Install the dependencies:

# Ubuntu
sudo apt-get install build-essential libopenmpi-dev libgsl0-dev

# Mac
#   First, install port (MacPorts): http://www.macports.org/
#   Next, use it to install the dependencies:
sudo port selfupdate && sudo port install gcc48 openmpi gsl

# Broad Institute
#   Add this line to ~/.my.bashrc or ~/.my.cshrc
use .gcc-4.8.1 .openmpi-1.4 .gsl-1.14

Download and compile the code:

#   Clone with git; easily get updates with 'git pull':
git clone https://github.com/slowkow/snpsea.git
cd snpsea

#   If you don't have git:
curl -LOk https://github.com/slowkow/snpsea/archive/master.zip
unzip master.zip; cd snpsea-master

cd src; make               #   Compile.
cp ../bin/snpsea* ~/bin/   #   Copy the executables wherever you like.

C++ Libraries

To compile SNPsea, you will need a modern C++ compiler that supports c++0x and the dependencies listed below. I compiled successfully with gcc versions 4.6.3 (the default version for Ubuntu 12.04) and 4.8.1.

intervaltree

a minimal C++ interval tree implementation

Eigen

Eigen is a C++ template library for linear algebra: matrices, vectors, numerical solvers, and related algorithms.

OpenMPI

MPI is a standardized API typically used for parallel and/or distributed computing. Open MPI is an open source, freely available implementation.

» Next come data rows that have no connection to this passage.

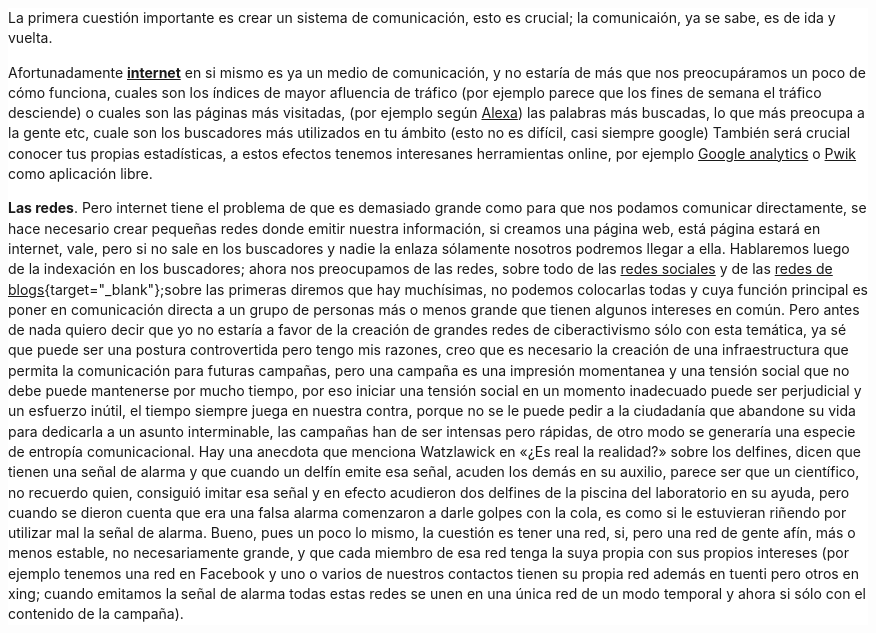 La primera cuestión importante es crear un sistema de comunicación, esto
es crucial; la comunicaión, ya se sabe, es de ida y vuelta.

Afortunadamente
**[internet](http://es.wikipedia.org/wiki/Acceso_a_Internet)** en si
mismo es ya un medio de comunicación, y no estaría de más que nos
preocupáramos un poco de cómo funciona, cuales son los índices de mayor
afluencia de tráfico (por ejemplo parece que los fines de semana el
tráfico desciende) o cuales son las páginas más visitadas, (por ejemplo
según [Alexa](http://www.alexa.com/site/ds/top_500)) las palabras más
buscadas, lo que más preocupa a la gente etc, cuale son los buscadores
más utilizados en tu ámbito (esto no es difícil, casi siempre google)
También será crucial conocer tus propias estadísticas, a estos efectos
tenemos interesanes herramientas online, por ejemplo [Google
analytics](http://www.google.com/analytics/es-ES/) o
[Pwik](http://piwik.org/) como aplicación libre.

**Las redes**. Pero internet tiene el problema de que es demasiado
grande como para que nos podamos comunicar directamente, se hace
necesario crear pequeñas redes donde emitir nuestra información, si
creamos una página web, está página estará en internet, vale, pero si no
sale en los buscadores y nadie la enlaza sólamente nosotros podremos
llegar a ella. Hablaremos luego de la indexación en los buscadores;
ahora nos preocupamos de las redes, sobre todo de las [redes
sociales](http://es.wikipedia.org/wiki/Red_social) y de las [redes de
blogs](http://entelequia.bligoo.com/content/view/135536/Redes_y_blogs.html){target="_blank"};sobre
las primeras diremos que hay muchísimas, no podemos colocarlas todas y
cuya función principal es poner en comunicación directa a un grupo de
personas más o menos grande que tienen algunos intereses en común. Pero
antes de nada quiero decir que yo no estaría a favor de la creación de
grandes redes de ciberactivismo sólo con esta temática, ya sé que puede
ser una postura controvertida pero tengo mis razones, creo que es
necesario la creación de una infraestructura que permita la comunicación
para futuras campañas, pero una campaña es una impresión momentanea y
una tensión social que no debe puede mantenerse por mucho tiempo, por
eso iniciar una tensión social en un momento inadecuado puede ser
perjudicial y un esfuerzo inútil, el tiempo siempre juega en nuestra
contra, porque no se le puede pedir a la ciudadanía que abandone su vida
para dedicarla a un asunto interminable, las campañas han de ser
intensas pero rápidas, de otro modo se generaría una especie de entropía
comunicacional. Hay una anecdota que menciona Watzlawick en «¿Es real la
realidad?» sobre los delfines, dicen que tienen una señal de alarma y
que cuando un delfín emite esa señal, acuden los demás en su auxilio,
parece ser que un científico, no recuerdo quien, consiguió imitar esa
señal y en efecto acudieron dos delfines de la piscina del laboratorio
en su ayuda, pero cuando se dieron cuenta que era una falsa alarma
comenzaron a darle golpes con la cola, es como si le estuvieran riñendo
por utilizar mal la señal de alarma. Bueno, pues un poco lo mismo, la
cuestión es tener una red, si, pero una red de gente afín, más o menos
estable, no necesariamente grande, y que cada miembro de esa red tenga
la suya propia con sus propios intereses (por ejemplo tenemos una red en
Facebook y uno o varios de nuestros contactos tienen su propia red
además en tuenti pero otros en xing; cuando emitamos la señal de alarma
todas estas redes se unen en una única red de un modo temporal y ahora
si sólo con el contenido de la campaña).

GSL - GNU Scientific Library

The GNU Scientific Library (GSL) is a numerical library for C and C++ programmers.

GCC, the GNU Compiler

The GNU Compiler Collection is a compiler system produced by the GNU Project supporting various programming languages.

Python Packages

To plot visualizations of the results, you will need Python 2.7 and the packages listed below.

Instructions: Install with pip:

pip install docopt numpy pandas matplotlib

Note: The packages available on the Ubuntu repositories may be outdated and might fail to work. So, avoid using apt-get for these dependencies.

docopt

Command-line interface description language.

numpy

NumPy is the fundamental package for scientific computing with Python.

pandas

pandas is an open source, BSD-licensed library providing high-performance, easy-to-use data structures and data analysis tools for the Python programming language.

matplotlib

matplotlib is a python 2D plotting library which produces publication quality figures in a variety of hardcopy formats and interactive environments across platforms.

Note: On a server with no display, please edit your matplotlibrc file to use the Agg backend:

perl -i -pe 's/^(\s*(backend).*)$/#$1\n$2:Agg/' ~/.matplotlib/matplotlibrc

Otherwise, you may see an error message like this:

_tkinter.TclError: no display name and no $DISPLAY environment variable

R Packages

Some visualizations use R and ggplot2 instead of Python and matplotlib.

Instructions: Start a session in R and run:

install.packages(c("data.table", "reshape2", "gap", "ggplot2"))

data.table

Extension of data.frame for fast indexing, fast ordered joins, fast assignment, fast grouping and list columns.

reshape2

Flexibly reshape data: a reboot of the reshape package.

gap

Genetic analysis package.

ggplot2

An implementation of the Grammar of Graphics.